I can see that it should be possible to get this in the documentation, because a "Model Report" which basically prints everything does print the hyperlinks. But I can't find what I have to select in my template (in the package-tree view, as a package field, element field or diagram field) in order to get this printed. I can't just use the model report since this basically dumps the whole database in the document and reverse-engineering this model report has proven too difficult for me. Actually I would expect this to be in some kind of documentation for EA, but could not find such a thing with this level of detail... is there, is there a reproducible way of finding such things out in further cases? (btw I'm using EA 11.0)
[sorry there were illustrations here, but I'm not allowed to upload them...]
As Geert has already noted, there is a difference between "proper" elements and diagram-only elements. This is actually reflected in the document template editor, where there is an "Element" section inside the "Diagram" section. This will produce output for all elements in the diagram, whether or not they are also in the project browser.
Here's an example of the information you can pull out of your hyperlinks. Given a diagram with a hyperlink:
... and a template which outputs name, alias and hyperlink for each element in the diagram:
... EA will generate a document will the following contents:
So if you want the hyperlink to result in a hyperlink in the document, use the HyperlinkAlias field.
What might be a bit confusing is the fact that in addition to the Hyperlink element type in the Common diagram toolbox, EA allows you to create hyperlinks in regular elements (in the Element Properties dialog, Related tab: Files, which can be local files or web addresses).
In fact, I would recommend that you use those in your Requirement elements rather than diagram-only Hyperlinks if traceability is a priority in your model. The diagram-only Hyperlinks, on the other hand, give you a clearer visual.
Selecting a subset of the elements in a diagram ("only the required information") is a little more involved and depends on how your model is structured.

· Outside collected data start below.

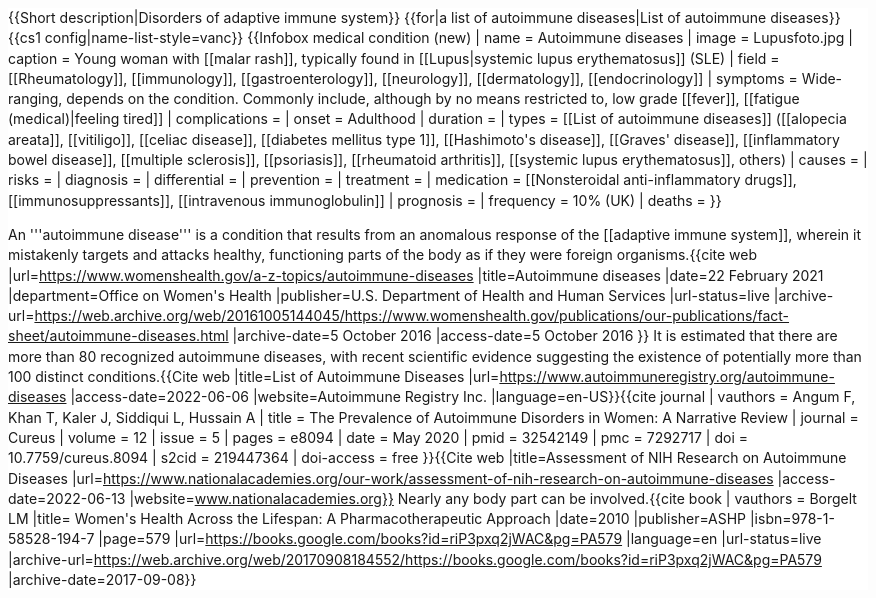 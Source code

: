 {{Short description|Disorders of adaptive immune system}}
{{for|a list of autoimmune diseases|List of autoimmune diseases}}
{{cs1 config|name-list-style=vanc}}
{{Infobox medical condition (new)
| name            = Autoimmune diseases
| image           = Lupusfoto.jpg
| caption         = Young woman with [[malar rash]], typically found in [[Lupus|systemic lupus erythematosus]] (SLE)
| field           = [[Rheumatology]], [[immunology]], [[gastroenterology]], [[neurology]], [[dermatology]], [[endocrinology]]
| symptoms        = Wide-ranging, depends on the condition. Commonly include, although by no means restricted to, low grade [[fever]], [[fatigue (medical)|feeling tired]]<ref name=NIH/>
| complications   =
| onset           = Adulthood<ref name=NIH/>
| duration        =
| types           = [[List of autoimmune diseases]] ([[alopecia areata]], [[vitiligo]], [[celiac disease]], [[diabetes mellitus type 1]], [[Hashimoto's disease]],
[[Graves' disease]], [[inflammatory bowel disease]], [[multiple sclerosis]], [[psoriasis]], [[rheumatoid arthritis]], [[systemic lupus erythematosus]], others)<ref name=NIH/>
| causes          =
| risks           =
| diagnosis       =
| differential    =
| prevention      =
| treatment       =
| medication      = [[Nonsteroidal anti-inflammatory drugs]], [[immunosuppressants]], [[intravenous immunoglobulin]]<ref name=NIH/><ref name=Kat2011/>
| prognosis       =
| frequency       = 10% (UK)<ref name=Conrad2023/>
| deaths          =
}}

An '''autoimmune disease''' is a condition that results from an anomalous response of the [[adaptive immune system]], wherein it mistakenly targets and attacks healthy, functioning parts of the body as if they were foreign organisms.<ref name="NIH">{{cite web |url=https://www.womenshealth.gov/a-z-topics/autoimmune-diseases |title=Autoimmune diseases |date=22 February 2021 |department=Office on Women's Health |publisher=U.S. Department of Health and Human Services |url-status=live |archive-url=https://web.archive.org/web/20161005144045/https://www.womenshealth.gov/publications/our-publications/fact-sheet/autoimmune-diseases.html |archive-date=5 October 2016 |access-date=5 October 2016 }}</ref> It is estimated that there are more than 80 recognized autoimmune diseases, with recent scientific evidence suggesting the existence of potentially more than 100 distinct conditions.<ref>{{Cite web |title=List of Autoimmune Diseases |url=https://www.autoimmuneregistry.org/autoimmune-diseases |access-date=2022-06-06 |website=Autoimmune Registry Inc. |language=en-US}}</ref><ref>{{cite journal | vauthors = Angum F, Khan T, Kaler J, Siddiqui L, Hussain A | title = The Prevalence of Autoimmune Disorders in Women: A Narrative Review | journal = Cureus | volume = 12 | issue = 5 | pages = e8094 | date = May 2020 | pmid = 32542149 | pmc = 7292717 | doi = 10.7759/cureus.8094 | s2cid = 219447364 | doi-access = free }}</ref><ref>{{Cite web |title=Assessment of NIH Research on Autoimmune Diseases |url=https://www.nationalacademies.org/our-work/assessment-of-nih-research-on-autoimmune-diseases |access-date=2022-06-13 |website=www.nationalacademies.org}}</ref> Nearly any body part can be involved.<ref name=Bor2010>{{cite book | vauthors = Borgelt LM |title= Women's Health Across the Lifespan: A Pharmacotherapeutic Approach |date=2010 |publisher=ASHP |isbn=978-1-58528-194-7 |page=579 |url=https://books.google.com/books?id=riP3pxq2jWAC&pg=PA579 |language=en |url-status=live |archive-url=https://web.archive.org/web/20170908184552/https://books.google.com/books?id=riP3pxq2jWAC&pg=PA579 |archive-date=2017-09-08}}</ref>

Template fragments will get the job done, but you might be able to achieve your desired result by just using the filters in the document generation dialog.
The hyperlink is an element that is stored in the same package as the diagram it is used on, it is just not visible in the project browser (similar to a note element).
There's a good chance that it doesn't have a name, so make sure you don't omit nameless elements.
So if you print all the element of the package containing the diagram then you should be able to print the hyperlink as well.
In case that fails you might want to consider creating a template fragment based on an SQL query or a script. Those offer lots of flexibility to print whatever you need, even if it is located in a different package.
[Edited on 04.05.15 to reflect the comment by Uffe and provide a final solution]
Ok, based on Geerts answer, using the following custom query fragment in the diagram section:
select
t_object.ea_guid as CLASSGUID,
t_object.Object_Type as CLASSTYPE,
t_object.Object_Id as OBJECTID,
t_object.name as HL_Name,
t_object.Stereotype as HL_Stereotype,
t_object.object_type as HL_Type,
t_object.Alias as HL_Alias,
Note as Notes
--,t_object.*
from t_object
left join t_diagramobjects on (t_object.Object_ID = t_diagramobjects.Object_ID)
left join t_diagram on (t_diagram.Diagram_ID = t_diagramobjects.Diagram_ID)
where t_diagram.Diagram_ID = '#DIAGRAMID#'
and t_object.Object_Type='Text'
I was able to get a list of the hyperlinks following the diagram, this is the fragment:
custom >
{HL_Alias}: {HL_Name}
{Notes}
< custom
The "Notes" can be printed by getting the attribute directly out of the t_object table. Don't get confused as I was at first: the auto-completion on t_object and the results (t_object.*) DO NOT SHOW a Note-Attribute, but it does exist an when you write it into the query, it gets generated in the document.